* **EXCERPTED DATA**:
##########
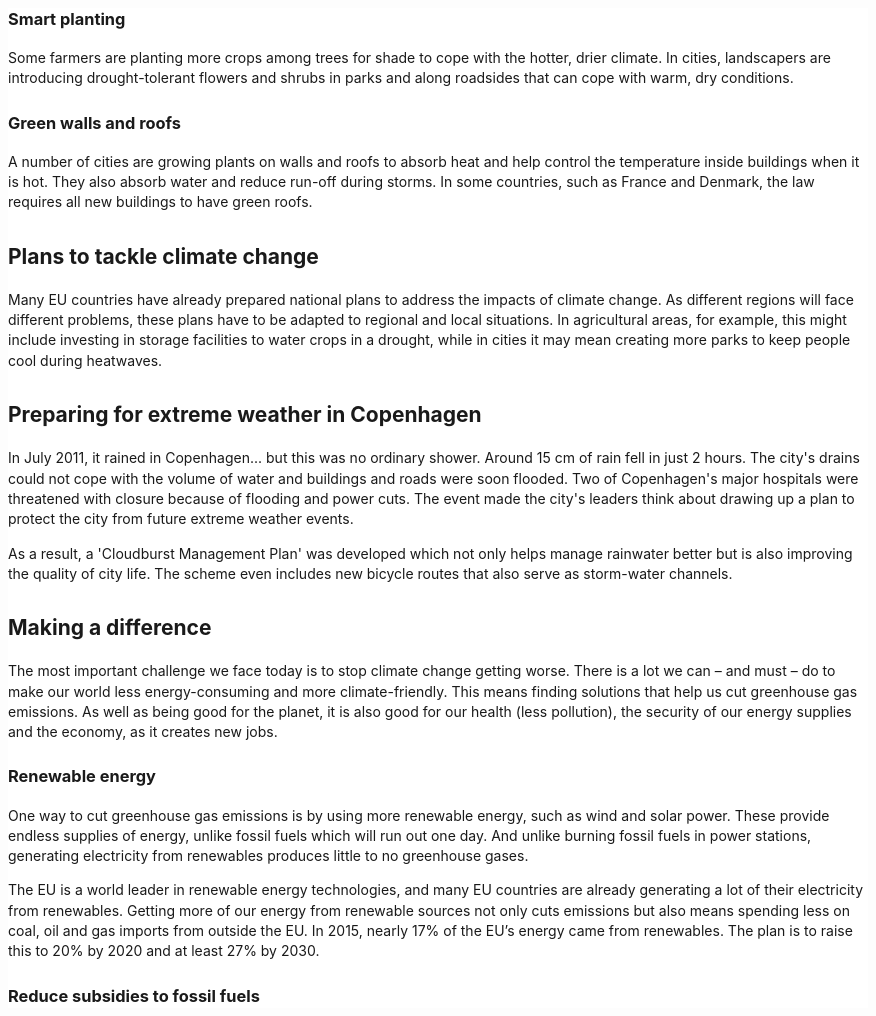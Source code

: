 ### Smart planting
Some farmers are planting more crops among trees for shade to cope with the hotter, drier climate. In cities, landscapers are introducing drought-tolerant flowers and shrubs in parks and along roadsides that can cope with warm, dry conditions.

### Green walls and roofs
A number of cities are growing plants on walls and roofs to absorb heat and help control the temperature inside buildings when it is hot. They also absorb water and reduce run-off during storms. In some countries, such as France and Denmark, the law requires all new buildings to have green roofs.

## Plans to tackle climate change
Many EU countries have already prepared national plans to address the impacts of climate change. As different regions will face different problems, these plans have to be adapted to regional and local situations. In agricultural areas, for example, this might include investing in storage facilities to water crops in a drought, while in cities it may mean creating more parks to keep people cool during heatwaves.

## Preparing for extreme weather in Copenhagen
In July 2011, it rained in Copenhagen... but this was no ordinary shower. Around 15 cm of rain fell in just 2 hours. The city's drains could not cope with the volume of water and buildings and roads were soon flooded. Two of Copenhagen's major hospitals were threatened with closure because of flooding and power cuts. The event made the city's leaders think about drawing up a plan to protect the city from future extreme weather events.

As a result, a 'Cloudburst Management Plan' was developed which not only helps manage rainwater better but is also improving the quality of city life. The scheme even includes new bicycle routes that also serve as storm-water channels.
## Making a difference

The most important challenge we face today is to stop climate change getting worse. There is a lot we can – and must – do to make our world less energy-consuming and more climate-friendly. This means finding solutions that help us cut greenhouse gas emissions. As well as being good for the planet, it is also good for our health (less pollution), the security of our energy supplies and the economy, as it creates new jobs.

### Renewable energy

One way to cut greenhouse gas emissions is by using more renewable energy, such as wind and solar power. These provide endless supplies of energy, unlike fossil fuels which will run out one day. And unlike burning fossil fuels in power stations, generating electricity from renewables produces little to no greenhouse gases.

The EU is a world leader in renewable energy technologies, and many EU countries are already generating a lot of their electricity from renewables. Getting more of our energy from renewable sources not only cuts emissions but also means spending less on coal, oil and gas imports from outside the EU. In 2015, nearly 17% of the EU’s energy came from renewables. The plan is to raise this to 20% by 2020 and at least 27% by 2030.

### Reduce subsidies to fossil fuels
##########
* **TASK DIRECTIONS**:
Count every line of the data in which the word "extreme" appears, and report only the total.

* **ANSWER BOX**:
2